Mi piacerebbe che chi governa, e chi si propone di farlo, partisse dalla valutazione degli interessi materiali e morali delle cittadine e dei cittadini. Non solo di quelli di oggi, ma anche di quelli di domani, e che su questa convinzione basasse le sue scelte a proposito dei patrimoni della cultura, del paesaggio e del territorio. Non solo di quelli che hanno voce in capitolo, ma “dell’uomo che va in tram”, per usare il titolo di un bel libro di Carlo Melograni: della donna e dell’uomo che lavora, che vive col suo salario, che non usa l’automobile per andare al lavoro, non usa la scuola privata per i suoi figli, non si cura a Lugano ma alla ASL locale.
Mi piacerebbe che perciò dimostrasse consapevolezza del fatto che, in una società complessa come la nostra, molte esigenze vitali possono essere soddisfatte solo con un forte rilancio dei valori, e degli strumenti, della collettività in quanto tale, e quindi anche del pubblico: penso alla scuola, alla salute, alla mobilità, all’abitare. E penso a una cultura ridotta a distorcente spettacolo e a veicolo di consumi inutili e sempre più spesso dannosi (lo dimostrano le nuove malattie sociali, come l’obesità), a causa anche di una colpevole assenza di impegno, dei partiti non accucciati nella difesa degli interessi dominanti, sul terreno cruciale delle comunicazioni di massa. (Un’assenza, occorre precisare, che non è cominciata con il governo D’Alema).

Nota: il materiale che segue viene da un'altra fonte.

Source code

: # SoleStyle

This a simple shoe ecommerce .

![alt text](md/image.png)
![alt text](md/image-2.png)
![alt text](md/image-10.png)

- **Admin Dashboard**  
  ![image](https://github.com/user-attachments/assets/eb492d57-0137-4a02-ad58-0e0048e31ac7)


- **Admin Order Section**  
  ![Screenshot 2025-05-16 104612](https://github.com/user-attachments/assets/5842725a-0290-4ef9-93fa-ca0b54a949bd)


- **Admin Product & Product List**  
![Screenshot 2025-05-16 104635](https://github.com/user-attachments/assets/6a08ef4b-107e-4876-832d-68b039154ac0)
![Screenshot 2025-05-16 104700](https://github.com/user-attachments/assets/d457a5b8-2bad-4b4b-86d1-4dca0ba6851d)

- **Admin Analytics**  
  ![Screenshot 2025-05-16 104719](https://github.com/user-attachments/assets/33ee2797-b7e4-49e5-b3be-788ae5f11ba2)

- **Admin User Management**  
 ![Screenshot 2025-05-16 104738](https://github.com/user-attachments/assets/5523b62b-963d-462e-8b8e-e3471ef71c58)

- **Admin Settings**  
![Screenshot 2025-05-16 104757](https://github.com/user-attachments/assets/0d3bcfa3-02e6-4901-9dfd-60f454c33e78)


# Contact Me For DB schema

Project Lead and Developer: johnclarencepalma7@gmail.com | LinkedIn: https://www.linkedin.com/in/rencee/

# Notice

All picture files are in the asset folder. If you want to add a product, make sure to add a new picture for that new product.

Mi piacerebbe che riconoscesse che la scomparsa delle grandi ideologie (e quindi dei grandi progetti di società, dei grandi ideali, delle grandi speranze) ha delegittimato i partiti, e che quindi, se questi non vogliono ridursi a camarille preoccupate solo di conservare il propria fetta di potere, la ricerca e la promozione della partecipazione popolare è una scelta obbligata, non un optional: è l’unica strada attraverso la quale si può tentare (con molta fatica, con molto impegno, con molta intelligenza) di ritrovare una sintonia durevole tra eletti ed elettori, tra rappresentanti e rappresentati, e quindi le ragioni di una nuova politica.
Per tutte queste ragioni (e anche perché sono un urbanista) mi piacerebbe che il tema di fondo, attorno al quale tutti gli altri si annodano e trovano riscontro, fosse quello del governo della città e del territorio. Non nell’astrazione delle tecniche che di loro si occupano, ma nella loro concretezza, nella fisicità, nella funzionalità e nella disposizione dei loro elementi: le case (disponibili o no per chi ha un reddito di lavoro) e le strade (libere per i pedoni, le carrozzine, le biciclette e i tram, oppure intasate di automobili), le campagne (destinate alla ricreazione, alla salute, alla produzione di derrate sane, oppure all’edificazione attuale o futura) e i fiumi (utilizzati dalle acque che scorrono sopra e sotto il suolo e alimentano le nostre essenziali risorse, o dalle costruzioni in golena e dai rifiuti in alveo), i servizi scolastici, sanitari, commerciali, sportivi (facilmente accessibili, collegati da una rete di percorsi piacevoli e sicuri, oppure casualmente sparpagliati sui lotti residui e marginali) e i servizi di trasporto collettivo (comodi, frequenti, intelligentemente connessi nelle loro modalità e disegnati in relazione alla domanda di mobilità, oppure casualmente collocati segmento per segmento e distrattamente gestiti).
È la politica urbanistica insomma, nelle sue tre funzioni strategica, regolativa e operativa, che dovrebbe essere insomma al centro delle discussioni e decisioni politiche, nelle città e nelle province. E domani, molto presto, anche nelle regioni e nella Repubblica. È su questi temi che le opzioni delle diverse parti dovrebbero essere chiare, la scelta tra i diversi interessi esplicita, il consenso popolare (del popolo, non dei soliti interessi forti) attivamente ricercato. Non mi pare – almeno dalla lettura dei giornali e dagli sporadici riscontri personali – che di questi temi si parli molto, nel paese oscillante tra un berlusconismo con Berlusconi e un berlusconismo senza.